Category Archives: Paintings

Without paintings we are nothing

The Clark Art Institute

World class.

Sterling Clark made money in the smartest way possible. He chose his (grand)parents well. Grandpa was the co-founder of the Singer Sewing Machine Company which created one of the great American industrial revolution fortunes. His grandson fell in love with art, especially the French impressionists, and had much of the collection paid for by the time of the Great Depression.

Surviving the latter, as smart money did, he became paranoid about the cold war destroying his collection in New York and moved it in the 1950s to Williamstown, Massachusetts, right by Williams College. The collection specializes in Renoir with a smattering of Monet, Sisley and Pissarro, along with some truly awful academic art by William Bouguereau. Those can be excused in light of the strength of the Impressionist pieces. There are also several fine John Singer Sargent portraits.

My son and I visited the Clark on a revisit to WIlliams College and had a fun time of it.


The entrance space is large, light and airy.


The pool uses recycled water. Of course. (Isn’t all water ‘recycled’?)


Winston enter the main gallery through the modern addition in back.


Severe but well done, the architecture of the addition integrates well.


Maybe the finest Renoir collection this side of the Louvre.

If Renoir is your thing, a visit to the Clark is recommended.

Panny GX7 snaps, 12-35mm f/2.8 Vario lens, a universal purpose lens of stellar quality and low bulk.

Paris, 1897

Stieglitz at his best.


Click the image for details.

Interestingly, Harvard added this Alfred Stieglitz image to its collection as recently as 2010.

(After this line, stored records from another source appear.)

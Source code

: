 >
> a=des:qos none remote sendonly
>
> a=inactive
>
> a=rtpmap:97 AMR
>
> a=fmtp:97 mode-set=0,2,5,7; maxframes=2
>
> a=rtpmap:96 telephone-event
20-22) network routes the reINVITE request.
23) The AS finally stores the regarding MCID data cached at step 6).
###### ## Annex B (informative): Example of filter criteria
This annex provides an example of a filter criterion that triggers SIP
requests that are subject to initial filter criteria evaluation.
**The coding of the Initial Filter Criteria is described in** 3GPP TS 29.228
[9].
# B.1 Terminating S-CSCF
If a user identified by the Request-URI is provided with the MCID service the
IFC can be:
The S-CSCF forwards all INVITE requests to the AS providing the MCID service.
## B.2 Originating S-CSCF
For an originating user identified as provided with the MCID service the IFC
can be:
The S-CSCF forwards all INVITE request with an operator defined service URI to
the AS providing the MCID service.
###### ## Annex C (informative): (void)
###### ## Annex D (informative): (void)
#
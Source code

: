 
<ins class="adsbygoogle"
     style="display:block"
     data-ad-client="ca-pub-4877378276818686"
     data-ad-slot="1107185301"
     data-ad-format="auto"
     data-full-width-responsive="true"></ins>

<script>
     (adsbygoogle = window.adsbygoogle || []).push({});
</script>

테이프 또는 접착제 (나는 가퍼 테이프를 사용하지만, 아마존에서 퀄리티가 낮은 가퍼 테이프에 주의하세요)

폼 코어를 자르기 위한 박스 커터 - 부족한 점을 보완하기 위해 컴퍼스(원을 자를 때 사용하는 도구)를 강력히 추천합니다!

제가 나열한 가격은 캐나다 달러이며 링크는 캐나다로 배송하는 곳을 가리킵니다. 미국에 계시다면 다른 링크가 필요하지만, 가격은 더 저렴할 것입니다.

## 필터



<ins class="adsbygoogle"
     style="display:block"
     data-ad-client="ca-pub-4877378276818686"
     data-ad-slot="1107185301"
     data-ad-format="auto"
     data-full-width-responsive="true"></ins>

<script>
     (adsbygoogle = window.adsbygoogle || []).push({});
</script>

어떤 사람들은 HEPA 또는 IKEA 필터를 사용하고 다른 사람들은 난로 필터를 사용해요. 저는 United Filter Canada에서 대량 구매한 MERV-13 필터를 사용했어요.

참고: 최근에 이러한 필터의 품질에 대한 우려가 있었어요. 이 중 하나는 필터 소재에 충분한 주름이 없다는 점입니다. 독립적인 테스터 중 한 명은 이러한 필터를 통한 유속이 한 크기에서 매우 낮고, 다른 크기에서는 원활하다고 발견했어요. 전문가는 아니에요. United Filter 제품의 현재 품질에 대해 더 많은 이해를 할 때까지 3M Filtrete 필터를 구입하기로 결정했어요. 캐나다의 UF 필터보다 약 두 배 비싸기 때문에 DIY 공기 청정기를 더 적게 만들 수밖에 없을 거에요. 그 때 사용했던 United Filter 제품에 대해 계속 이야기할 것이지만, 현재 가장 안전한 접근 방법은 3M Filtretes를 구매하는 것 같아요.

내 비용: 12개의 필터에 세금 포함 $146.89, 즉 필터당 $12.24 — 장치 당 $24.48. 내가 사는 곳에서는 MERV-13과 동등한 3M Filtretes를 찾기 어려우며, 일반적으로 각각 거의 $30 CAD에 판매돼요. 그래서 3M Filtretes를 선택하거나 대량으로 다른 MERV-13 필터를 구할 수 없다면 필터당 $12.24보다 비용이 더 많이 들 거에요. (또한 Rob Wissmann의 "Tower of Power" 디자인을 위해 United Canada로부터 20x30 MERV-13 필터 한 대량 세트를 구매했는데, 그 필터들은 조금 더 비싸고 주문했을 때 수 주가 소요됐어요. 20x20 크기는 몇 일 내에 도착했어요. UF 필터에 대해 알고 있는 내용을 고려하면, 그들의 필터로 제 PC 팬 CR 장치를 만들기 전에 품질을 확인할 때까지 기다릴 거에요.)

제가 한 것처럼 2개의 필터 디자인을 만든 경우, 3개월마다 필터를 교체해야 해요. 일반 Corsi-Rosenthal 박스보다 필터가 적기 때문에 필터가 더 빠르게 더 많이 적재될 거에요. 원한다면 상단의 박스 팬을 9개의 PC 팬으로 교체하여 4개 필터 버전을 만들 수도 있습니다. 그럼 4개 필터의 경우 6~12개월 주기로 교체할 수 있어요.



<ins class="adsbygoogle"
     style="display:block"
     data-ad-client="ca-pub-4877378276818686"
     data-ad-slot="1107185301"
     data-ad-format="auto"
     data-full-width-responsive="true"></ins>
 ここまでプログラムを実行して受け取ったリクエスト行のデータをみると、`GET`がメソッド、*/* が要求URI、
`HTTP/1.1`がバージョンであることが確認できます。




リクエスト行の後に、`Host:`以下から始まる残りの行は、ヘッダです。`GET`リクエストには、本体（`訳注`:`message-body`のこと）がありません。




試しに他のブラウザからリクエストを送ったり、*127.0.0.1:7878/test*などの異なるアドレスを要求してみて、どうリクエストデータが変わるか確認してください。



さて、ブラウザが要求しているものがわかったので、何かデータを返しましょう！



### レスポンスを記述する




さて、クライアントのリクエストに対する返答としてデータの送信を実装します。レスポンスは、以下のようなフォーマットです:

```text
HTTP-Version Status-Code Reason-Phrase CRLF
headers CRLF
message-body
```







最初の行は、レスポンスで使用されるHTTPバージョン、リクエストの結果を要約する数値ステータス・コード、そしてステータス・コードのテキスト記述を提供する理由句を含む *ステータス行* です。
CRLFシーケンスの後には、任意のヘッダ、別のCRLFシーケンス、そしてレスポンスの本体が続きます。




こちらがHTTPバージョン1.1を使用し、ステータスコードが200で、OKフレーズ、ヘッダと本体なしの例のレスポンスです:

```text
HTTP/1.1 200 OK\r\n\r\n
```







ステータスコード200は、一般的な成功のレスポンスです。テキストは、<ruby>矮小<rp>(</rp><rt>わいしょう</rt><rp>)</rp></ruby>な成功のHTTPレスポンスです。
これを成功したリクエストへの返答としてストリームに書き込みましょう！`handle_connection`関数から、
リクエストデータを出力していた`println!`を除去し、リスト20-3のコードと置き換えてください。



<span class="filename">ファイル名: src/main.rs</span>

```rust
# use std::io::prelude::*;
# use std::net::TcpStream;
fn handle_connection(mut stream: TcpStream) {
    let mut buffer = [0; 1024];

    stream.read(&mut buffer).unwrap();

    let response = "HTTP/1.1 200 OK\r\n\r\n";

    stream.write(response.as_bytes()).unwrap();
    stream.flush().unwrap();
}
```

Two other great rain images in Paris come to mind.

HC-B’s eternal portrait of Alberto Giacometti on the Rue d’Aléma:

And Gustave Caillebotte’s peerless painting.

In case long time readers start thinking I’m pining for rain here in the southwestern desert of Phoenix, fear not. I got all I could handle during our recent month long tour of New England colleges and miss it not one whit. I chanced on the Stieglitz while perusing the excellent Harvard Art Museums site, one I strongly recommend.

Hopper in the Oval Office

Good taste and judgment in a time devoid of both.

These two magnificent Hoppers were recently added to the Oval Office.

More about Hopper here. They say lots about what is great and good in our republic.

About those paintings? Here.

Lovely image by the appropriately named Chuck Kennedy of the White House staff.

Pierre Bonnard

Rich and good.

The oft held belief that great painters have to suffer great poverty on the road to success is at best a poor generalization. None of the greats of the Renaissance were exactly struggling to put bread on the table, for they were busy turning down commissions. Jump to the late nineteenth century and for every starving Monet or Renoir you will find a wealthy Degas or Bonnard painting with genius and abandon while enjoying a life of comfort and plenty.

San Francisco’s Palace of Legion of Honor is holding the first west coast show of Pierre Bonnard’s (1867-1947) paintings and photographs in fifty years and it’s a fine summary of the artist’s best work, many pieces plucked from the Musée d’Orsay in Paris.

The canvases are well lit and captioned in something approaching readable font sizes, and while the miniscule photograph reproductions really should be larger (they are from Bonnard’s Kodak Brownie) they convey the sense of experimentation which is often seen in the paintings, limbs cut off at the edges of the canvas just as in many Degas works, the latter also a keen photographer.

It’s a fine show of beautiful work and strongly recommended.

iPhone6 snaps.

The Arnolfini Wedding

The first recorded use of the fish eye lens.

If you had to choose the finest ‘photographic’ painting in London’s National Gallery, it would certainly be Caravaggio’s ‘Supper at Emmaus‘. No photographer has ever captured the moment so well.

And your second choice from that collection would surely be Botticelli’s ‘Portrait of a Young Man‘ for its singular focus and color pallette.

But the Arnolfini Wedding would not be far behind. Painted in 1434 it is the oldest of the three and arguably the most technically complex. It’s all there – advanced perspective, lighting to put Vermeer to shame, tight composition.

All the indicia of wealth are there – the fine clothing, the costly surroundings, the little dog, the fruit carelessly disposed at left. The man is in charge, dour as he may be, the spouse newly pregnant looking up to her man in supplication. She is so much property. But there is sublime magic here and it’s in the convex mirror which Jan van Eyck has cheekily included right in the center. Look closer.

The first vision is of the backs of his subjects. Look closer and you see van Eyck and his assistant. And van Eyck doubtless got paid for painting himself. Wonderful. And the cheeky bugger has signed it ‘van Eyck was here’.

What photograph ever accomplished as much?